→ **TASK DIRECTIONS**
Extract the lines that carry the string "false" from the listing.

→ **RECORDS SHOWN**

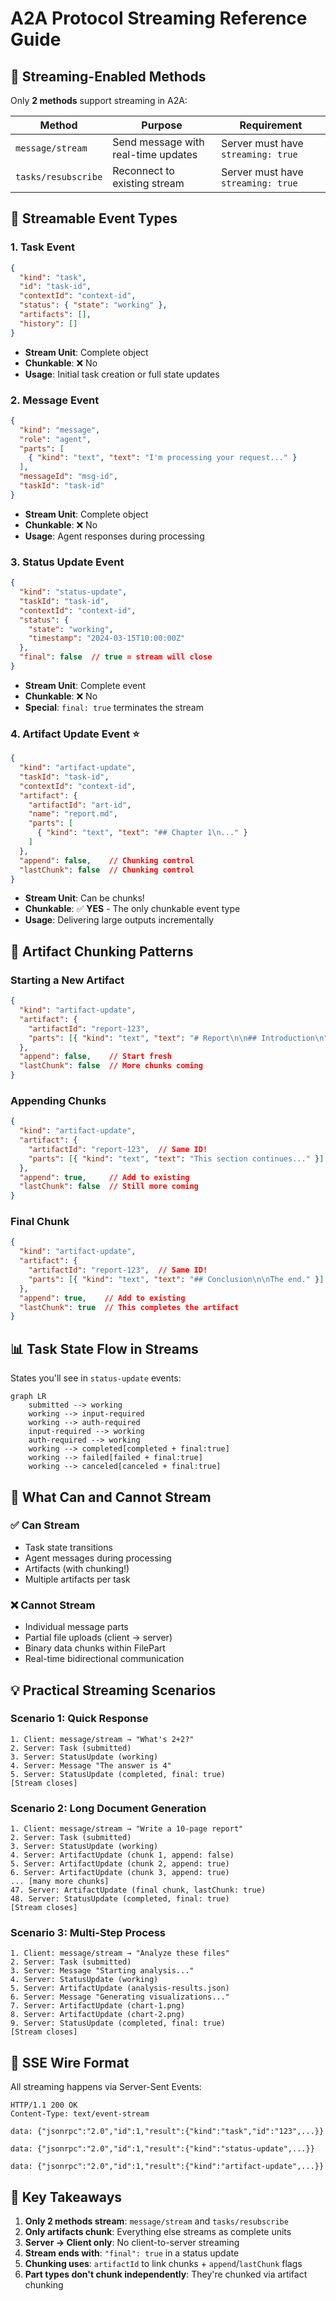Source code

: # A2A Protocol Streaming Reference Guide

## 🚀 Streaming-Enabled Methods

Only **2 methods** support streaming in A2A:

| Method | Purpose | Requirement |
|--------|---------|-------------|
| `message/stream` | Send message with real-time updates | Server must have `streaming: true` |
| `tasks/resubscribe` | Reconnect to existing stream | Server must have `streaming: true` |

## 📡 Streamable Event Types

### 1. Task Event
```json
{
  "kind": "task",
  "id": "task-id",
  "contextId": "context-id",
  "status": { "state": "working" },
  "artifacts": [],
  "history": []
}
```
- **Stream Unit**: Complete object
- **Chunkable**: ❌ No
- **Usage**: Initial task creation or full state updates

### 2. Message Event
```json
{
  "kind": "message",
  "role": "agent",
  "parts": [
    { "kind": "text", "text": "I'm processing your request..." }
  ],
  "messageId": "msg-id",
  "taskId": "task-id"
}
```
- **Stream Unit**: Complete object
- **Chunkable**: ❌ No
- **Usage**: Agent responses during processing

### 3. Status Update Event
```json
{
  "kind": "status-update",
  "taskId": "task-id",
  "contextId": "context-id",
  "status": {
    "state": "working",
    "timestamp": "2024-03-15T10:00:00Z"
  },
  "final": false  // true = stream will close
}
```
- **Stream Unit**: Complete event
- **Chunkable**: ❌ No
- **Special**: `final: true` terminates the stream

### 4. Artifact Update Event ⭐
```json
{
  "kind": "artifact-update",
  "taskId": "task-id",
  "contextId": "context-id",
  "artifact": {
    "artifactId": "art-id",
    "name": "report.md",
    "parts": [
      { "kind": "text", "text": "## Chapter 1\n..." }
    ]
  },
  "append": false,    // Chunking control
  "lastChunk": false  // Chunking control
}
```
- **Stream Unit**: Can be chunks!
- **Chunkable**: ✅ **YES** - The only chunkable event type
- **Usage**: Delivering large outputs incrementally

## 🔄 Artifact Chunking Patterns

### Starting a New Artifact
```json
{
  "kind": "artifact-update",
  "artifact": {
    "artifactId": "report-123",
    "parts": [{ "kind": "text", "text": "# Report\n\n## Introduction\n" }]
  },
  "append": false,    // Start fresh
  "lastChunk": false  // More chunks coming
}
```

### Appending Chunks
```json
{
  "kind": "artifact-update",
  "artifact": {
    "artifactId": "report-123",  // Same ID!
    "parts": [{ "kind": "text", "text": "This section continues..." }]
  },
  "append": true,     // Add to existing
  "lastChunk": false  // Still more coming
}
```

### Final Chunk
```json
{
  "kind": "artifact-update",
  "artifact": {
    "artifactId": "report-123",  // Same ID!
    "parts": [{ "kind": "text", "text": "## Conclusion\n\nThe end." }]
  },
  "append": true,    // Add to existing
  "lastChunk": true  // This completes the artifact
}
```

## 📊 Task State Flow in Streams

States you'll see in `status-update` events:

```mermaid
graph LR
    submitted --> working
    working --> input-required
    working --> auth-required
    input-required --> working
    auth-required --> working
    working --> completed[completed + final:true]
    working --> failed[failed + final:true]
    working --> canceled[canceled + final:true]
```

## 🎯 What Can and Cannot Stream

### ✅ Can Stream
- Task state transitions
- Agent messages during processing
- Artifacts (with chunking!)
- Multiple artifacts per task

### ❌ Cannot Stream
- Individual message parts
- Partial file uploads (client → server)
- Binary data chunks within FilePart
- Real-time bidirectional communication

## 💡 Practical Streaming Scenarios

### Scenario 1: Quick Response
```
1. Client: message/stream → "What's 2+2?"
2. Server: Task (submitted)
3. Server: StatusUpdate (working)
4. Server: Message "The answer is 4"
5. Server: StatusUpdate (completed, final: true)
[Stream closes]
```

### Scenario 2: Long Document Generation
```
1. Client: message/stream → "Write a 10-page report"
2. Server: Task (submitted)
3. Server: StatusUpdate (working)
4. Server: ArtifactUpdate (chunk 1, append: false)
5. Server: ArtifactUpdate (chunk 2, append: true)
6. Server: ArtifactUpdate (chunk 3, append: true)
... [many more chunks]
47. Server: ArtifactUpdate (final chunk, lastChunk: true)
48. Server: StatusUpdate (completed, final: true)
[Stream closes]
```

### Scenario 3: Multi-Step Process
```
1. Client: message/stream → "Analyze these files"
2. Server: Task (submitted)
3. Server: Message "Starting analysis..."
4. Server: StatusUpdate (working)
5. Server: ArtifactUpdate (analysis-results.json)
6. Server: Message "Generating visualizations..."
7. Server: ArtifactUpdate (chart-1.png)
8. Server: ArtifactUpdate (chart-2.png)
9. Server: StatusUpdate (completed, final: true)
[Stream closes]
```

## 🔧 SSE Wire Format

All streaming happens via Server-Sent Events:

```http
HTTP/1.1 200 OK
Content-Type: text/event-stream

data: {"jsonrpc":"2.0","id":1,"result":{"kind":"task","id":"123",...}}

data: {"jsonrpc":"2.0","id":1,"result":{"kind":"status-update",...}}

data: {"jsonrpc":"2.0","id":1,"result":{"kind":"artifact-update",...}}
```

## 📝 Key Takeaways

1. **Only 2 methods stream**: `message/stream` and `tasks/resubscribe`
2. **Only artifacts chunk**: Everything else streams as complete units
3. **Server → Client only**: No client-to-server streaming
4. **Stream ends with**: `"final": true` in a status update
5. **Chunking uses**: `artifactId` to link chunks + `append`/`lastChunk` flags
6. **Part types don't chunk independently**: They're chunked via artifact chunking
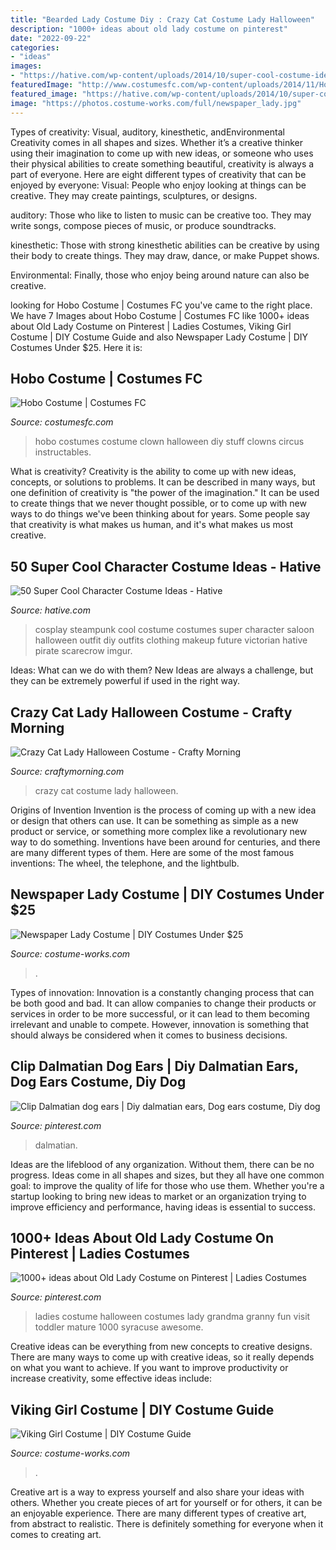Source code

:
```yaml
---
title: "Bearded Lady Costume Diy : Crazy Cat Costume Lady Halloween"
description: "1000+ ideas about old lady costume on pinterest"
date: "2022-09-22"
categories:
- "ideas"
images:
- "https://hative.com/wp-content/uploads/2014/10/super-cool-costume-ideas/14-saloon-girl-costume.jpg"
featuredImage: "http://www.costumesfc.com/wp-content/uploads/2014/11/Hobo-Costumes.jpg"
featured_image: "https://hative.com/wp-content/uploads/2014/10/super-cool-costume-ideas/14-saloon-girl-costume.jpg"
image: "https://photos.costume-works.com/full/newspaper_lady.jpg"
---
```



Types of creativity: Visual, auditory, kinesthetic, andEnvironmental
Creativity comes in all shapes and sizes. Whether it’s a creative thinker using their imagination to come up with new ideas, or someone who uses their physical abilities to create something beautiful, creativity is always a part of everyone. Here are eight different types of creativity that can be enjoyed by everyone: 
Visual: People who enjoy looking at things can be creative. They may create paintings, sculptures, or designs.

 auditory: Those who like to listen to music can be creative too. They may write songs, compose pieces of music, or produce soundtracks.

kinesthetic: Those with strong kinesthetic abilities can be creative by using their body to create things. They may draw, dance, or make Puppet shows.

Environmental: Finally, those who enjoy being around nature can also be creative.

	

		
looking for Hobo Costume | Costumes FC you've came to the right place. We have 7 Images about Hobo Costume | Costumes FC like 1000+ ideas about Old Lady Costume on Pinterest | Ladies Costumes, Viking Girl Costume | DIY Costume Guide and also Newspaper Lady Costume | DIY Costumes Under $25. Here it is:
		
    
## Hobo Costume | Costumes FC

<img loading=lazy src="http://www.costumesfc.com/wp-content/uploads/2014/11/Hobo-Costumes.jpg" onerror="this.onerror=null;this.src='https://tse2.mm.bing.net/th?id=OIP.8I5-bnA4aHUXGdf-y75yHwAAAA&amp;pid=15.1';" alt="Hobo Costume | Costumes FC">

_Source: costumesfc.com_

>hobo costumes costume clown halloween diy stuff clowns circus instructables. 

	

What is creativity?
Creativity is the ability to come up with new ideas, concepts, or solutions to problems. It can be described in many ways, but one definition of creativity is "the power of the imagination." It can be used to create things that we never thought possible, or to come up with new ways to do things we've been thinking about for years. Some people say that creativity is what makes us human, and it's what makes us most creative.

    
## 50 Super Cool Character Costume Ideas - Hative

<img loading=lazy src="https://hative.com/wp-content/uploads/2014/10/super-cool-costume-ideas/14-saloon-girl-costume.jpg" onerror="this.onerror=null;this.src='https://tse1.mm.bing.net/th?id=OIP.AHrSzGtDCcYm-TvFSdASjgHaMq&amp;pid=15.1';" alt="50 Super Cool Character Costume Ideas - Hative">

_Source: hative.com_

>cosplay steampunk cool costume costumes super character saloon halloween outfit diy outfits clothing makeup future victorian hative pirate scarecrow imgur. 

	

Ideas: What can we do with them?
New Ideas are always a challenge, but they can be extremely powerful if used in the right way.

    
## Crazy Cat Lady Halloween Costume - Crafty Morning

<img loading=lazy src="https://www.craftymorning.com/wp-content/uploads/2016/09/crazy-cat-lady-halloween-costume.png" onerror="this.onerror=null;this.src='https://tse2.mm.bing.net/th?id=OIP.FbDgSYrnt3lh7yeXddlGvwHaK_&amp;pid=15.1';" alt="Crazy Cat Lady Halloween Costume - Crafty Morning">

_Source: craftymorning.com_

>crazy cat costume lady halloween. 

	

Origins of Invention
Invention is the process of coming up with a new idea or design that others can use. It can be something as simple as a new product or service, or something more complex like a revolutionary new way to do something. Inventions have been around for centuries, and there are many different types of them. Here are some of the most famous inventions: The wheel, the telephone, and the lightbulb.

    
## Newspaper Lady Costume | DIY Costumes Under $25

<img loading=lazy src="https://photos.costume-works.com/full/newspaper_lady.jpg" onerror="this.onerror=null;this.src='https://tse3.mm.bing.net/th?id=OIP._Hys7LTixTFBYsHFUNOMzwHaLH&amp;pid=15.1';" alt="Newspaper Lady Costume | DIY Costumes Under $25">

_Source: costume-works.com_

>. 

	

Types of innovation:
Innovation is a constantly changing process that can be both good and bad. It can allow companies to change their products or services in order to be more successful, or it can lead to them becoming irrelevant and unable to compete. However, innovation is something that should always be considered when it comes to business decisions.

    
## Clip Dalmatian Dog Ears | Diy Dalmatian Ears, Dog Ears Costume, Diy Dog

<img loading=lazy src="https://i.pinimg.com/originals/aa/d7/9d/aad79dec1392b45278b527ba84f4dd22.jpg" onerror="this.onerror=null;this.src='https://tse2.mm.bing.net/th?id=OIP.gTrgFyuU8_1I1OF5DRltrwHaJ4&amp;pid=15.1';" alt="Clip Dalmatian dog ears | Diy dalmatian ears, Dog ears costume, Diy dog">

_Source: pinterest.com_

>dalmatian. 

	

Ideas are the lifeblood of any organization. Without them, there can be no progress. Ideas come in all shapes and sizes, but they all have one common goal: to improve the quality of life for those who use them. Whether you're a startup looking to bring new ideas to market or an organization trying to improve efficiency and performance, having ideas is essential to success.

    
## 1000+ Ideas About Old Lady Costume On Pinterest | Ladies Costumes

<img loading=lazy src="https://i.pinimg.com/736x/b9/28/d7/b928d7ce5a04045155d252a2638c5026--ladies-halloween-costumes-costumes-kids.jpg" onerror="this.onerror=null;this.src='https://tse4.mm.bing.net/th?id=OIP.qVFFPP4DiIwSjQUmSi7swAAAAA&amp;pid=15.1';" alt="1000+ ideas about Old Lady Costume on Pinterest | Ladies Costumes">

_Source: pinterest.com_

>ladies costume halloween costumes lady grandma granny fun visit toddler mature 1000 syracuse awesome. 

	

Creative ideas can be everything from new concepts to creative designs. There are many ways to come up with creative ideas, so it really depends on what you want to achieve. If you want to improve productivity or increase creativity, some effective ideas include:

    
## Viking Girl Costume | DIY Costume Guide

<img loading=lazy src="https://photos.costume-works.com/full/viking_girl.jpg" onerror="this.onerror=null;this.src='https://tse2.mm.bing.net/th?id=OIP.TIcIucb0JCql8EPwEkagNgHaKH&amp;pid=15.1';" alt="Viking Girl Costume | DIY Costume Guide">

_Source: costume-works.com_

>. 

	

Creative art is a way to express yourself and also share your ideas with others. Whether you create pieces of art for yourself or for others, it can be an enjoyable experience. There are many different types of creative art, from abstract to realistic. There is definitely something for everyone when it comes to creating art.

→ **RESPONSE AREA**
  "final": false  // true = stream will close
  "append": false,    // Chunking control
  "lastChunk": false  // Chunking control
  "append": false,    // Start fresh
  "lastChunk": false  // More chunks coming
  "lastChunk": false  // Still more coming
4. Server: ArtifactUpdate (chunk 1, append: false)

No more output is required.